In what respect? I don't think i've ever gotten an important SMS outside of personal communications, let alone the 50+ emails I get a day that are considered "important" in some way.
I think your OP probably meant to constrain the point to messaging. HTTP, telnet, etc aren't really messaging, implying asynchronous delivery, they're socket protocols.
I guess in theory you could leave an HTTP packet for someone to pick up months later, but existing networks would time it out.
Also XMPP, but that's not gained a lot of traction. IRC also doesn't seem primed to burst back onto the scene.
(To be honest, the only thing I really like about slack over IRC is history. I wonder if that couldn't be processed in a more peer-to-peer manner over IRC?)
I used to hear people saying all the time "well, the correct way to handle [messaging problem X] is to use XMPP" but more recently people seem to talk of it like a dead man walking.
Is it really so bad?
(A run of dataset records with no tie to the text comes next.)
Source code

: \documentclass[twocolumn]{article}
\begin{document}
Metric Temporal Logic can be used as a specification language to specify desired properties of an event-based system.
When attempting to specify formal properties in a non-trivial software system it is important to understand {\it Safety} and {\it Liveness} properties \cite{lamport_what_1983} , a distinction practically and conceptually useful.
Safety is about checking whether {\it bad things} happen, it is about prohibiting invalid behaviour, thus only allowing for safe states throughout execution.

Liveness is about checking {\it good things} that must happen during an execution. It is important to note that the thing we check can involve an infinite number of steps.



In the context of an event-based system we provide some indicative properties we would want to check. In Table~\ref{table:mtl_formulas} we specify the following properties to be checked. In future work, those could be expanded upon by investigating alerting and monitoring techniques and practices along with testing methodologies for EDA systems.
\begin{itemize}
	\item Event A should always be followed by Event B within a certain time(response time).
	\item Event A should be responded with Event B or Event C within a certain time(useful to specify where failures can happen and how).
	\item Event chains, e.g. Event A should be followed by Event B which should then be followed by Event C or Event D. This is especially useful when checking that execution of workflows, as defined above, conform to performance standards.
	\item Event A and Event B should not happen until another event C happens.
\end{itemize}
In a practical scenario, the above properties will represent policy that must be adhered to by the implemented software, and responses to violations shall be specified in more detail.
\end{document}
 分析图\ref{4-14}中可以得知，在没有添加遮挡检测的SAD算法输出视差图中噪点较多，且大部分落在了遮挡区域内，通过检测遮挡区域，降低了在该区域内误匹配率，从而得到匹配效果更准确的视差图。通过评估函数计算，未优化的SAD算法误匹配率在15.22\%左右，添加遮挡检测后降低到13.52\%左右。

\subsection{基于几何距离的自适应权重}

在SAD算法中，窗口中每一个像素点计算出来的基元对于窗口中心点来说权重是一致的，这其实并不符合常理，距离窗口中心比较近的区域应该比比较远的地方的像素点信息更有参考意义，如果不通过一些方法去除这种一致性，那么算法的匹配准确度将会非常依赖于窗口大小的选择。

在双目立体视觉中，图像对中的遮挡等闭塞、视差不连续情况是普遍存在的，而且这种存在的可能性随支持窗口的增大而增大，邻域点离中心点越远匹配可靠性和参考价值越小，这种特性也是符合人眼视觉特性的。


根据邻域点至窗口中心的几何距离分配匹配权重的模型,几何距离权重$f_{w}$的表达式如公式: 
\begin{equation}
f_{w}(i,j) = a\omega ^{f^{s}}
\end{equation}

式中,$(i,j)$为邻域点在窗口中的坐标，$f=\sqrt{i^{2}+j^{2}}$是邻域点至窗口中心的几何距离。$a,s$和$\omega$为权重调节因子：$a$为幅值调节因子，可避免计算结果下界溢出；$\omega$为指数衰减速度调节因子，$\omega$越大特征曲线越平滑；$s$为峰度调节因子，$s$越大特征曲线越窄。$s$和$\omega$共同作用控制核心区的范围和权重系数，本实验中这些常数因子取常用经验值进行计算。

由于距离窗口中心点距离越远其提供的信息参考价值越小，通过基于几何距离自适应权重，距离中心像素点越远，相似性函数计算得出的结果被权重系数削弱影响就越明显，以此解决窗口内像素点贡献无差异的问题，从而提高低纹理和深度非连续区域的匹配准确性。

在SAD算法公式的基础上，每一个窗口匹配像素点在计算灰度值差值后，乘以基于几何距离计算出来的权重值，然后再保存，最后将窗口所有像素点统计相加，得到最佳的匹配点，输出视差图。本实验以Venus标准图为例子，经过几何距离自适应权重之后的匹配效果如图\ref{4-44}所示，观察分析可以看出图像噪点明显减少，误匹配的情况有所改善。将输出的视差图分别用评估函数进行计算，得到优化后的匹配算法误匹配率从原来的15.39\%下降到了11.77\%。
Is there anything on the horizon that could replace email as an open messaging protocol?
I guess kilobyte-sized text snippets are probably a pretty good fit for a blockchain-based trustless messaging service. A million monkeys are hacking on that right now, right? Maybe that will just leapfrog everything else?
I've never implemented it, but from a user standpoint, there aren't any widely-available services that people seem to use. gchat appears to be shutting their endpoints down. Facebook shut theirs down in 2014.
People got familiar with email because their ISP/employer provided them with an email address. Eventually it became a thing on it's own. Chat was never like that. There was always one service you used, and all your friends used. Now that's gchat and facebook chat.
Just to be precise: Google and Facebook did not shut down their xmpp servers, they just disabled the ability to connect to them via xmpp clients, to make sure everyone uses their web clients, so they don't loose any data they could've collected otherwise...
The original Google Talk ifnrastructure is still up and running and clients can connect to it using a protocol derived from XMPP (basically a subset XMPP converted to protobuf) and use it to message devices (Android uses it push messaging, but technically you can also send messages directly between devices). It's not directly used for text messaging though.
You don't lose anything (assuming your whole team uses the same bouncer, which is a good solution, IMO), logs will remain saved on the disk drive, but people will be unable to connect. Personally I have a bouncer running on a VPS since 2008 with 100% uptime so far, costs me $3/month and is used by 10 people.
If my bouncer goes down, I don't have the history for the period for which it was down. Congrats on 100% uptime, but that's not the numbers one should plan by.
If the bouncer goes down and your team uses only the bouncer, someone fixes the problem before new history is made, and nothing is lost. Fixing the problem means rebooting the machine, there is absolutely nothing that can go wrong with a simple IRC bouncer.
Matrix also isn't too set on chat. It would be quite possible to send email over Matrix. Maybe once Matrix has some kind of solution to spam that would be something to explore. With bridges to SMTP, if you'd like.